Se ele pretendeu reforçar a ideia de que as Forças Armadas não se metem em assuntos políticos pelo menos desde o fim da ditadura militar de 64, conseguiu exatamente o contrário.
Em abril de 2018, às vésperas de o Supremo Tribunal Federal aceitar ou não um pedido de habeas-corpus que poderia libertar Lula preso em Curitiba, Villas Bôas postou no Twitter:
“Asseguro à Nação que o Exército Brasileiro julga compartilhar o anseio de todos os cidadãos de bem de repúdio à impunidade e de respeito à Constituição, à paz social e à Democracia, bem como se mantém atento às suas missões institucionais. Nessa situação que vive o Brasil, resta perguntar às instituições e ao povo quem realmente está pensando no bem do País e das gerações futuras e quem está preocupado apenas com interesses pessoais? Asseguro à Nação que o Exército Brasileiro julga compartilhar o anseio de todos os cidadãos de bem de repúdio à impunidade e de respeito à Constituição, à paz social e à Democracia, bem como se mantém atento às suas missões institucionais.”
À época foi dito que Villas Bôas apenas refletia o ânimo dos seus companheiros de farda. Antecipava-se a possíveis manifestações raivosas de subordinados. Não queria perder o controle da tropa.
Por isso ou por aquilo, intimidado, o Supremo negou o habeas-corpus por 6 votos contra 5 e manteve a prisão de réu condenado em segunda instância. Lula continuou encarcerado.
Foi o general, que é portador da ELA, doença degenerativa do sistema nervoso, que procurou a Fundação Getúlio Vargas interessado em dar seu depoimento para a posteridade.

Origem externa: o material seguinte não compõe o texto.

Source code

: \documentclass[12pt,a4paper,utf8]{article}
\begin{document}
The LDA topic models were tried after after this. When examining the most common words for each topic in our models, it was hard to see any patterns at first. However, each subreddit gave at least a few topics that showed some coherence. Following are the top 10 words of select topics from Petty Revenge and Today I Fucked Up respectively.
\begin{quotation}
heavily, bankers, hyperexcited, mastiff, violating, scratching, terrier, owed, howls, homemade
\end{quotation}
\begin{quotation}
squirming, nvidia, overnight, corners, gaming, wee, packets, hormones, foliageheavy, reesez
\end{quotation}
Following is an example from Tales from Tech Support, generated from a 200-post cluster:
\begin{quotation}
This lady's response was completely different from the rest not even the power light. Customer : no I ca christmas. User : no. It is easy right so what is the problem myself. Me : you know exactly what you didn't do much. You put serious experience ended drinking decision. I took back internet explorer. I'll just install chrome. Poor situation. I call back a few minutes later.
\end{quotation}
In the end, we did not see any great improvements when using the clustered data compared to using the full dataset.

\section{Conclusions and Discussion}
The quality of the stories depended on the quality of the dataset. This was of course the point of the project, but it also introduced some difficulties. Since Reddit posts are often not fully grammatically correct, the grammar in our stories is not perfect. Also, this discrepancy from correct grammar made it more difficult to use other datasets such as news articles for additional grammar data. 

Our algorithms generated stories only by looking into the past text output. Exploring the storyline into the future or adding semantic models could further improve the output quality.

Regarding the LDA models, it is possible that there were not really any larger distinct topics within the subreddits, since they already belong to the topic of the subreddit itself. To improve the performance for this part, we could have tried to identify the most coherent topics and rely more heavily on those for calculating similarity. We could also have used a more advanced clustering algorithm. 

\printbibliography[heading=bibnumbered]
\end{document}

E o fez ao longo de 13 horas, repartidas em cinco dias, em conversa amena conduzida pelo professor e pesquisador Celso de Castro, autor de diversos livros sobre a temática militar.
Castro deixou-o falar sem contestá-lo nenhuma vez e sem pedir maiores detalhes sobre os fatos relatados. É de supor, portanto, que o general só falou o que quis, conforme planejado.

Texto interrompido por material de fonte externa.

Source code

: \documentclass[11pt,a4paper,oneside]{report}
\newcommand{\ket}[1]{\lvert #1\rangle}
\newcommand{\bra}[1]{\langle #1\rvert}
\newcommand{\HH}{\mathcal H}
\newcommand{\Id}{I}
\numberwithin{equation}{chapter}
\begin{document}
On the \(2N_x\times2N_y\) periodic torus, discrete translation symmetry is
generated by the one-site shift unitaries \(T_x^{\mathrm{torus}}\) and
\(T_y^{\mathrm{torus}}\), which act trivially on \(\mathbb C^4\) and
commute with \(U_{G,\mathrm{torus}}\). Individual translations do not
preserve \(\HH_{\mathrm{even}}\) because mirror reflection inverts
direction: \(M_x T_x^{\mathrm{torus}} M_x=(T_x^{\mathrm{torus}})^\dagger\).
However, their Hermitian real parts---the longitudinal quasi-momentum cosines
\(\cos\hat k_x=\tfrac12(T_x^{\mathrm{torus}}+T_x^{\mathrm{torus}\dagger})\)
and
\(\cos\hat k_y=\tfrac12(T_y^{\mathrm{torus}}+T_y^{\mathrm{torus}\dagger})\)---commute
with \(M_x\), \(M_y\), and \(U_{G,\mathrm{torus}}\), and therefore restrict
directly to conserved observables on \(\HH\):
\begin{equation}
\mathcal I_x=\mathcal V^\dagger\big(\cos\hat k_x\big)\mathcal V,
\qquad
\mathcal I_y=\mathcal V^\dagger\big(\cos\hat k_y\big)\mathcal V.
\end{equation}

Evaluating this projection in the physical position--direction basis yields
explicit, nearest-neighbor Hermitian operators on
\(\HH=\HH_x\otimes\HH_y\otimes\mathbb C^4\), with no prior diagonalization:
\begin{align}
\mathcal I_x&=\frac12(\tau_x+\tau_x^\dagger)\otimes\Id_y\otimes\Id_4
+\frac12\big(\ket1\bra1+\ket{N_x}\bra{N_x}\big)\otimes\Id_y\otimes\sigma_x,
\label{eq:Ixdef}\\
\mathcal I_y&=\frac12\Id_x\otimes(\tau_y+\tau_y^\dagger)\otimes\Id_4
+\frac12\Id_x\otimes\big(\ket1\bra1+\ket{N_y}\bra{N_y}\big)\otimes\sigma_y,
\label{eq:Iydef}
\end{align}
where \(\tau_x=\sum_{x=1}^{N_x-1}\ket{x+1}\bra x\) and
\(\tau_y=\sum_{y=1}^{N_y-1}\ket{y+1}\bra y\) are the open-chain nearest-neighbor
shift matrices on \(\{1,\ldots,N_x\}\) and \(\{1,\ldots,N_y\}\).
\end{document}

Villas Bôas conta que a mensagem postada no Twitter de advertência ao Supremo não foi obra exclusivamente sua, mas também do Alto Comando do Exército.
“Sentimos que a coisa poderia fugir ao nosso controle se eu não me expressasse”, diz Vilas Bôas. Não diz que “coisa” era, nem como ela poderia se manifestar. Uma rebelião? Uma tentativa de golpe?
Mas como, se o Exército e as demais armas são apolíticos como diz e repete o general ao longo do seu depoimento? Como, se são fielmente cumpridoras do papel que lhes reserva a Constituição?
A primeira versão da mensagem foi escrita por seu estafe e sob sua orientação, sendo submetida depois aos integrantes do Alto Comando do Exército residentes em Brasília.
Em seguida, ela foi transmitida aos demais comandantes de área para que a endossassem ou sugerissem ajustes. Recebidas as sugestões, a mensagem ganhou sua redação definitiva.
Jair Bolsonaro respirou aliviado quando leu a mensagem no Twitter. Era deputado federal e há pelo menos dois anos estava em campanha como aspirante a candidato a presidente
Neste governo, Villas Bôas, general da reserva, é assessor do Gabinete de Segurança Institucional da presidência da República. Ao empossá-lo, Bolsonaro emitiu todos os sinais de que lhe é grato.
Por quê? Talvez porque Villas Bôas respaldou sua candidatura à reboque de generais e de soldados que já o apoiavam. Cada quartel foi uma célula de Bolsonaro, e não será diferente em 2022.
O chefe das Forças Armadas, segundo a Constituição, é o presidente da República. É ele, e somente ele, quem em nome delas pode falar sobre temas políticos de repercussão geral.
Aos comandantes das três armas – Exército, Marinha e Aeronáutica -, cabe falar sobre assuntos administrativos e aqueles diretamente afeitos aos cargos que ocupam.
A fala de Villas Boas não foi a de um chefe que se dirige aos seus subordinados. Foi um pronunciamento em nome do Exército e a propósito do momento político que o país atravessava em 2018.
Não faltou provocação (“Quem realmente está pensando no bem do país e das gerações futuras?”). Nem ameaça (O Exército “se mantém atento às suas missões institucionais”).
Militar não é igual a civil. O que os distingue não é só a farda que um veste e o outro não. Militar tem acesso a armas pesadas, pilota brucutu, maneja tanques e é treinado para matar.
O que um deles fala, soa diferente do civil que diga o mesmo. Porque um tem a força capaz de pulverizar literalmente quem quer que seja. O outro, só a força da palavra.
Não é apenas a saúde dos brasileiros que está ameaçada pelo vírus que o governo Bolsonaro ignorou o quanto pôde. A saúde da democracia segue sob ameaça.